Initially, plant was seen as an economic blessing. Almost half of all Redondo Beach's tax revenue—44 cents on every tax dollar—came from Edison.

It hasn't exactly been smooth sailing—a perfect marriage of industry and civic pride—since then, even after AES took over the plant from SCE in 1997. In fact, the recent uproar over AES' plans to rebuild is just one more iteration of protests that date back at least to the 1960s.

In 1967, residents of Redondo Beach began to complain about sooty residue on their homes and in their yards. By 1976, citizens pushed for a study to examine the noise pollution created by SCE, though the mayor vetoed the idea.

Into the early 1990s—when artist Wyland covered 54,511 square feet of plain wall with Whaling Wall XXXI, a mural filled with eleven gray whales and one giant blue whale—the controversy continued.

The noise pollution complaints did not go away; they grew more strident. In 1990, 25 picketers marched outside the power plant.

Twice, the city took SCE to court over noise, and twice lost because the courts decided Redondo Beach's noise laws were confusing and unreliable.

At one point, SCE even bought the condominiums of two angry families who claimed that the sounds—shrieking steam valves going off at all hours as well as constant low-intensity noise—was causing structural damage.

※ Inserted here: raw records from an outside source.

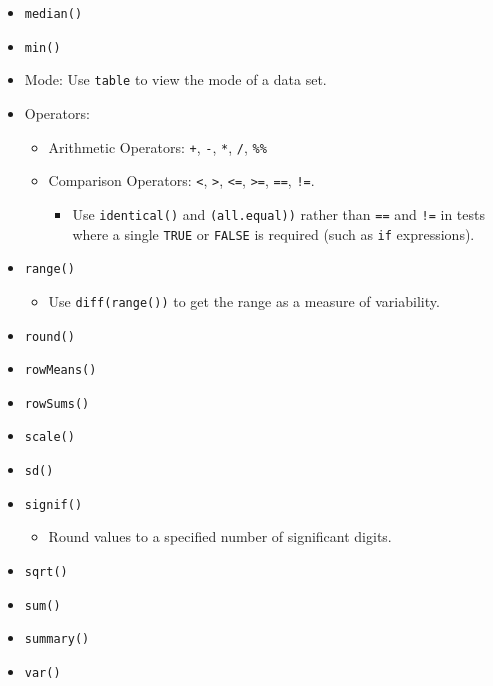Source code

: \documentclass[
]{book}
\newenvironment{Shaded}{\begin{snugshade}}{\end{snugshade}}
\newcommand{\DataTypeTok}[1]{\textcolor[rgb]{0.13,0.29,0.53}{#1}}
\newcommand{\DecValTok}[1]{\textcolor[rgb]{0.00,0.00,0.81}{#1}}
\newcommand{\KeywordTok}[1]{\textcolor[rgb]{0.13,0.29,0.53}{\textbf{#1}}}
\newcommand{\NormalTok}[1]{#1}
\newcommand{\OperatorTok}[1]{\textcolor[rgb]{0.81,0.36,0.00}{\textbf{#1}}}
\newcommand{\StringTok}[1]{\textcolor[rgb]{0.31,0.60,0.02}{#1}}
\providecommand{\tightlist}{%
  \setlength{\itemsep}{0pt}\setlength{\parskip}{0pt}}
\begin{document}
\begin{Shaded}
\end{Shaded}

\begin{itemize}
\tightlist
\item
  \texttt{median()}
\item
  \texttt{min()}
\item
  Mode: Use \texttt{table} to view the mode of a data set.
\item
  Operators:

  \begin{itemize}
  \tightlist
  \item
    Arithmetic Operators: \texttt{+}, \texttt{-}, \texttt{*}, \texttt{/}, \texttt{\%\%}
  \item
    Comparison Operators: \texttt{\textless{}}, \texttt{\textgreater{}}, \texttt{\textless{}=}, \texttt{\textgreater{}=}, \texttt{==}, \texttt{!=}.

    \begin{itemize}
    \tightlist
    \item
      Use \texttt{identical()} and \texttt{(all.equal))} rather than \texttt{==} and \texttt{!=} in tests where a single \texttt{TRUE} or \texttt{FALSE} is required (such as \texttt{if} expressions).
    \end{itemize}
  \end{itemize}
\item
  \texttt{range()}

  \begin{itemize}
  \tightlist
  \item
    Use \texttt{diff(range())} to get the range as a measure of variability.
  \end{itemize}
\item
  \texttt{round()}
\item
  \texttt{rowMeans()}
\item
  \texttt{rowSums()}
\item
  \texttt{scale()}
\item
  \texttt{sd()}
\item
  \texttt{signif()}

  \begin{itemize}
  \tightlist
  \item
    Round values to a specified number of significant digits.
  \end{itemize}
\item
  \texttt{sqrt()}
\item
  \texttt{sum()}
\item
  \texttt{summary()}
\item
  \texttt{var()}
\end{itemize}
\end{document}
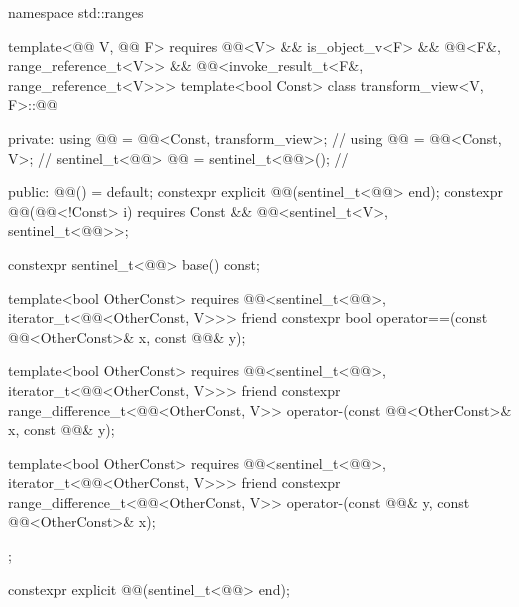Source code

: %
\begin{codeblock}
namespace std::ranges {
  template<@@ V, @@ F>
    requires @@<V> && is_object_v<F> &&
             @@<F&, range_reference_t<V>> &&
             @@<invoke_result_t<F&, range_reference_t<V>>>
  template<bool Const>
  class transform_view<V, F>::@@ {
  private:
    using @@ = @@<Const, transform_view>;  // \expos
    using @@ = @@<Const, V>;                 // \expos
    sentinel_t<@@> @@ = sentinel_t<@@>();         // \expos

  public:
    @@() = default;
    constexpr explicit @@(sentinel_t<@@> end);
    constexpr @@(@@<!Const> i)
      requires Const && @@<sentinel_t<V>, sentinel_t<@@>>;

    constexpr sentinel_t<@@> base() const;

    template<bool OtherConst>
      requires @@<sentinel_t<@@>, iterator_t<@@<OtherConst, V>>>
    friend constexpr bool operator==(const @@<OtherConst>& x, const @@& y);

    template<bool OtherConst>
      requires @@<sentinel_t<@@>, iterator_t<@@<OtherConst, V>>>
    friend constexpr range_difference_t<@@<OtherConst, V>>
      operator-(const @@<OtherConst>& x, const @@& y);

    template<bool OtherConst>
      requires @@<sentinel_t<@@>, iterator_t<@@<OtherConst, V>>>
    friend constexpr range_difference_t<@@<OtherConst, V>>
      operator-(const @@& y, const @@<OtherConst>& x);
  };
}
\end{codeblock}

%
\begin{itemdecl}
constexpr explicit @@(sentinel_t<@@> end);
\end{itemdecl}

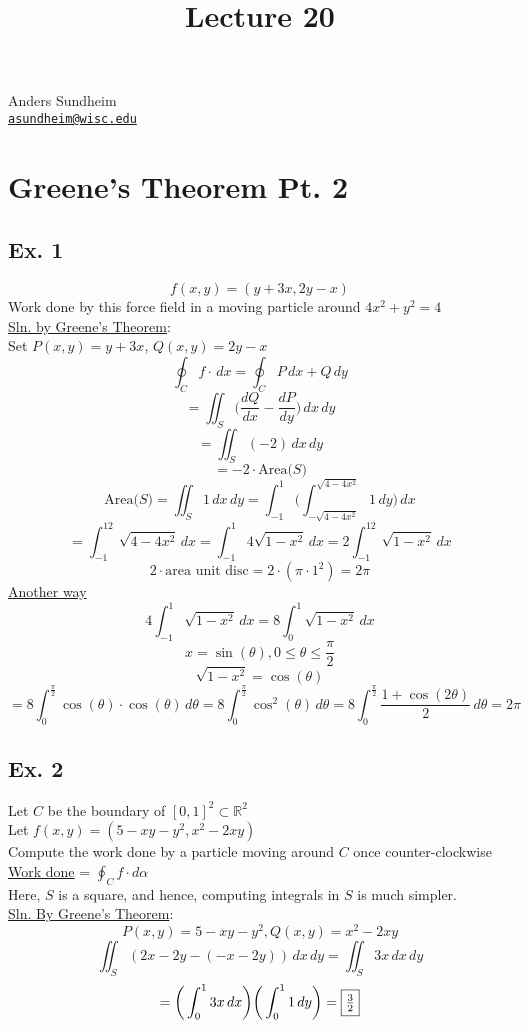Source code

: \documentclass[12pt]{article}
\title{Lecture 20}
\newcommand{\BR}{\mathbb R}
\begin{document}
\maketitle
\vspace*{-0.25in}
\begin{center}
	Anders Sundheim \\
	\href{mailto:asundheim@wisc.edu}{{\tt asundheim@wisc.edu}}
\end{center}
\section*{Greene's Theorem Pt. 2}
    \subsection*{Ex. 1}
        \[ f(x,y)=(y+3x,2y-x) \]
        Work done by this force field in a moving particle around $4x^2+y^2=4$ \\
        \underline{Sln. by Greene's Theorem}: \\
        Set $P(x,y)=y+3x$, $Q(x,y)=2y-x$ \\
        \[ \oint_Cf\cdot\,dx=\oint_CP\,dx+Q\,dy \]
        \[ = \iint_S\big(\frac{dQ}{dx}-\frac{dP}{dy}\big)\,dx\,dy \]
        \[ = \iint_S(-2)\,dx\,dy \]
        \[ = -2\cdot\text{Area($S$)} \]
        \[ \text{Area($S$)}=\iint_S 1\,dx\,dy=\int_{-1}^1\bigg(\int_{-\sqrt{4-4x^2}}^{\sqrt{4-4x^2}}1\,dy\bigg)\,dx \]
        \[ = \int_{-1}^12\sqrt{4-4x^2}\,dx = \int_{-1}^1 4\sqrt{1-x^2}\,dx=2\int_{-1}^12\sqrt{1-x^2}\,dx \]
        \[ 2\cdot\text{area unit disc}=2\cdot(\pi\cdot 1^2)=2\pi \]
        \underline{Another way} \\
        \[ 4\int_{-1}^1\sqrt{1-x^2}\,dx=8\int_0^1\sqrt{1-x^2}\,dx \]
        \[ x=\sin(\theta), 0\leq\theta\leq\frac{\pi}{2} \]
        \[ \sqrt{1-x^2}=\cos(\theta) \]
        \[ = 8\int_0^{\frac{\pi}{2}}\cos(\theta)\cdot\cos(\theta)\,d\theta=8\int_0^{\frac{\pi}{2}}\cos^2(\theta)\,d\theta=8\int_0^{\frac{\pi}{2}}\frac{1+\cos(2\theta)}{2}\,d\theta = 2\pi \]
    \subsection*{Ex. 2}
        Let $C$ be the boundary of $[0,1]^2\subset\BR^2$ \\
        Let $f(x,y)=(5-xy-y^2,x^2-2xy)$ \\
        Compute the work done by a particle moving around $C$ once counter-clockwise \\
        \underline{Work done} = $\oint_Cf\cdot d\alpha$ \\
        Here, $S$ is a square, and hence, computing integrals in $S$ is much simpler. \\
        \underline{Sln. By Greene's Theorem}: \\
        \[ P(x,y)=5-xy-y^2, Q(x,y)=x^2-2xy \]
        \[ \iint_S(2x-2y-(-x-2y))\,dx\,dy = \iint_S3x\,dx\,dy \]
        \[ = \bigg(\int_0^1 3x\,dx\bigg)\bigg(\int_0^1 1\,dy\bigg)=\fbox{$\frac{3}{2}$} \]
\end{document}
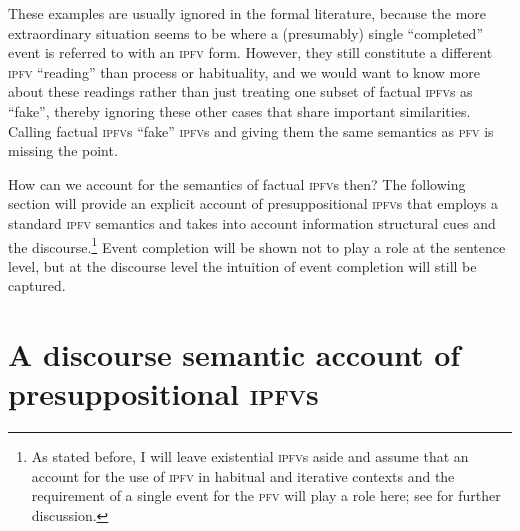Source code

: \documentclass[output=paper]{langscibook}
\begin{document}
These examples are usually ignored in the formal literature, because the more extraordinary situation seems to be where a (presumably) single ``completed'' event is referred to with an \textsc{ipfv} form. However, they still constitute a different \textsc{ipfv} ``reading'' than process or habituality, and we would want to know more about these readings rather than just treating one subset of factual \textsc{ipfv}s as ``fake'', thereby ignoring these other cases that share important similarities. Calling factual \textsc{ipfv}s ``fake'' \textsc{ipfv}s and giving them the same semantics as \textsc{pfv} is missing the point. 

How can we account for the semantics of factual \textsc{ipfv}s then? %
The following section will provide an explicit account of presuppositional \textsc{ipfv}s that employs a standard \textsc{ipfv} semantics and takes into account information structural cues and the discourse.\footnote{As stated before, I will leave existential \textsc{ipfv}s aside and assume that an account for the use of \textsc{ipfv} in habitual and iterative contexts and the requirement of a single event for the \textsc{pfv} will play a role here; see \citet{gehrke22} for further discussion.} Event completion will be shown not to play a role at the sentence level, but at the discourse level the intuition of event completion will still be captured.

\section{A discourse semantic account of presuppositional \textsc{ipfv}s}
\label{gehr:sec:discourse}
\end{document}
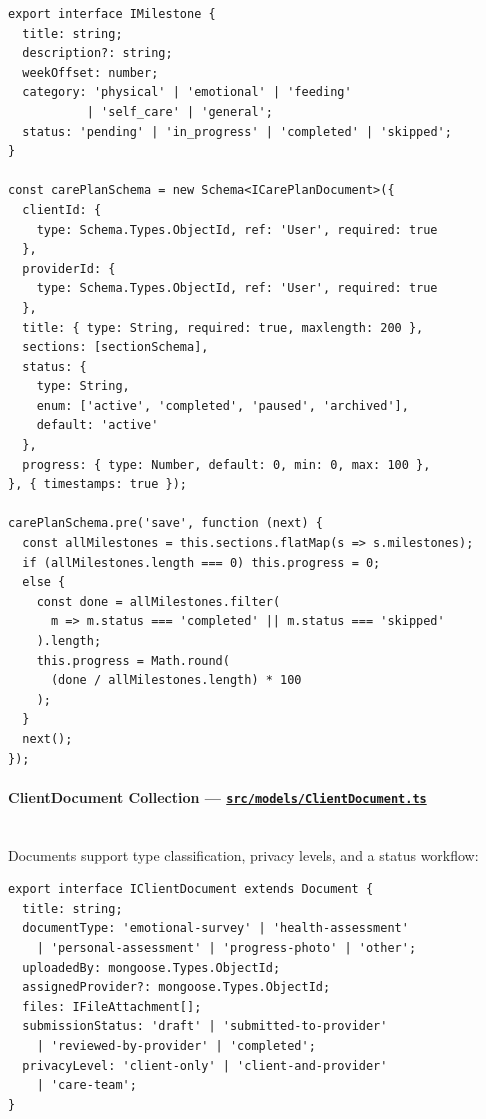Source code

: \documentclass[12pt,letterpaper]{article}
\newcommand{\ghrepo}{https://github.com/omniV1/lunaraCare}
\begin{document}
\begin{lstlisting}[caption={CarePlan model with auto-progress hook (\texttt{CarePlan.ts})}]
export interface IMilestone {
  title: string;
  description?: string;
  weekOffset: number;
  category: 'physical' | 'emotional' | 'feeding'
           | 'self_care' | 'general';
  status: 'pending' | 'in_progress' | 'completed' | 'skipped';
}

const carePlanSchema = new Schema<ICarePlanDocument>({
  clientId: {
    type: Schema.Types.ObjectId, ref: 'User', required: true
  },
  providerId: {
    type: Schema.Types.ObjectId, ref: 'User', required: true
  },
  title: { type: String, required: true, maxlength: 200 },
  sections: [sectionSchema],
  status: {
    type: String,
    enum: ['active', 'completed', 'paused', 'archived'],
    default: 'active'
  },
  progress: { type: Number, default: 0, min: 0, max: 100 },
}, { timestamps: true });

carePlanSchema.pre('save', function (next) {
  const allMilestones = this.sections.flatMap(s => s.milestones);
  if (allMilestones.length === 0) this.progress = 0;
  else {
    const done = allMilestones.filter(
      m => m.status === 'completed' || m.status === 'skipped'
    ).length;
    this.progress = Math.round(
      (done / allMilestones.length) * 100
    );
  }
  next();
});
\end{lstlisting}

\paragraph{ClientDocument Collection --- \href{\ghrepo/blob/main/backend/src/models/ClientDocument.ts}{\texttt{src/models/ClientDocument.ts}}}
\mbox{}\\
Documents support type classification, privacy levels, and a status workflow:

\begin{lstlisting}[caption={ClientDocument model (\texttt{ClientDocument.ts})}]
export interface IClientDocument extends Document {
  title: string;
  documentType: 'emotional-survey' | 'health-assessment'
    | 'personal-assessment' | 'progress-photo' | 'other';
  uploadedBy: mongoose.Types.ObjectId;
  assignedProvider?: mongoose.Types.ObjectId;
  files: IFileAttachment[];
  submissionStatus: 'draft' | 'submitted-to-provider'
    | 'reviewed-by-provider' | 'completed';
  privacyLevel: 'client-only' | 'client-and-provider'
    | 'care-team';
}
\end{lstlisting}
\end{document}
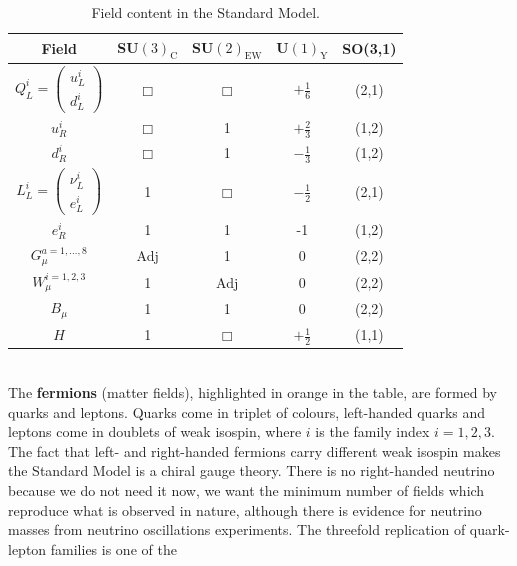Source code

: \documentclass[../main.tex]{subfiles}
\begin{document}
\begin{table}[h]
        \centering
        \begin{tabular}{c|c|c|c|c}
        \hline
        \rowcolor{gray!45}Field & SU$(3)_{\text{C}}$ & SU$(2)_{\text{EW}}$ & U$(1)_{\text{Y}}$ & SO(3,1) \\
        \hline
        \cellcolor{orange!45}$Q_L^i=\begin{pmatrix}
             u_L^i\\
             d_L^i 
        \end{pmatrix}$ & \cellcolor{orange!45}$\Box$ & \cellcolor{orange!45}$\Box$ & \cellcolor{orange!45}$+\frac{1}{6}$ &\cellcolor{orange!45} (2,1) \\
        \rowcolor{orange!45}$u_R^i$ & $\Box$ & 1 & $+\frac{2}{3}$ & (1,2) \\
        \rowcolor{orange!45}$d_R^i$ & $\Box$ & 1 & $-\frac{1}{3}$ & (1,2) \\
        \hline
        \cellcolor{orange!45}$L_L^i=\begin{pmatrix}\nu_L^i\\e_L^i\end{pmatrix}$ &\cellcolor{orange!45} 1 &\cellcolor{orange!45} $\Box$ &\cellcolor{orange!45} $-\frac{1}{2}$ &\cellcolor{orange!45} (2,1) \\
        \rowcolor{orange!45}$e_R^i$ & 1 & 1 & -1 & (1,2) \\
        \hline
        \rowcolor{blue!35}$G_\mu^{a=1,\dots,8}$ & Adj & 1 & 0 & (2,2)\\
        \rowcolor{blue!35}$W_\mu^{i=1,2,3}$ & 1 & Adj & 0 & (2,2)\\
        \rowcolor{blue!35}$B_\mu$ & 1 & 1 & 0 & (2,2)\\
        \hline
        \rowcolor{purple!45}$H$ & 1 & $\Box$ & $+\frac{1}{2}$ & (1,1)\\
        \hline
        \end{tabular}
        \caption{Field content in the Standard Model.}
        \label{tab:my_label}
    \end{table}\\
The \textbf{fermions} (matter fields), highlighted in orange in the table, are formed by quarks and leptons. Quarks come in triplet of colours, left-handed quarks and leptons come in doublets of weak isospin, where $i$ is the family index $i=1,2,3$. The fact that left- and right-handed fermions carry different weak isospin makes the Standard Model is a chiral gauge theory. There is no right-handed neutrino because we do not need it now, we want the minimum number of fields which reproduce what is observed in nature, although there is evidence for neutrino masses from neutrino oscillations experiments. The threefold replication of quark-lepton families is one of the
\end{document}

Then there were the fears about the power lines causing cancer, or that an earthquake and resulting liquefaction might destroy the plant and environs.

The AQMD imposed increasingly harsh regulations on smokestack emissions. In an effort to comply, SCE installed two 10,000 gallon tanks of ammonia to use in reducing the pollution, but the presence of so much ammonia set off another round of protests from worried neighbors.

That happened about the same time that the noise pollution complaints reached their peak. In fact, it got so bad that the city hired a special attorney just to deal with SCE.

SCE was fined in the mid-1990s for hazardous waste dumping in which they used acid solutions to clean the boilers and discharged them improperly. All in all, by the time SCE sold the plant to AES in 1997, many folks hoped that the place would be shut down for good.

AES did downsize, shutting down and demolishing some of the smokestacks. The current plant generates 1310 megawatts of power, and it runs less than 5 percent of the time.

Once again, cries for the removal of the power plant have grown strident, especially since AES must eliminate its use of once-through cooling, which uses ocean water, at the plant by 2020.

AES' proposal for building a new, smaller, cleaner, leaner power plant is just another step in a story that began 114 years ago. It remains to be seen whether AES will repower (rebuild) the current plant or the property will become a park with some commercial use, as opponents of AES' plans desire.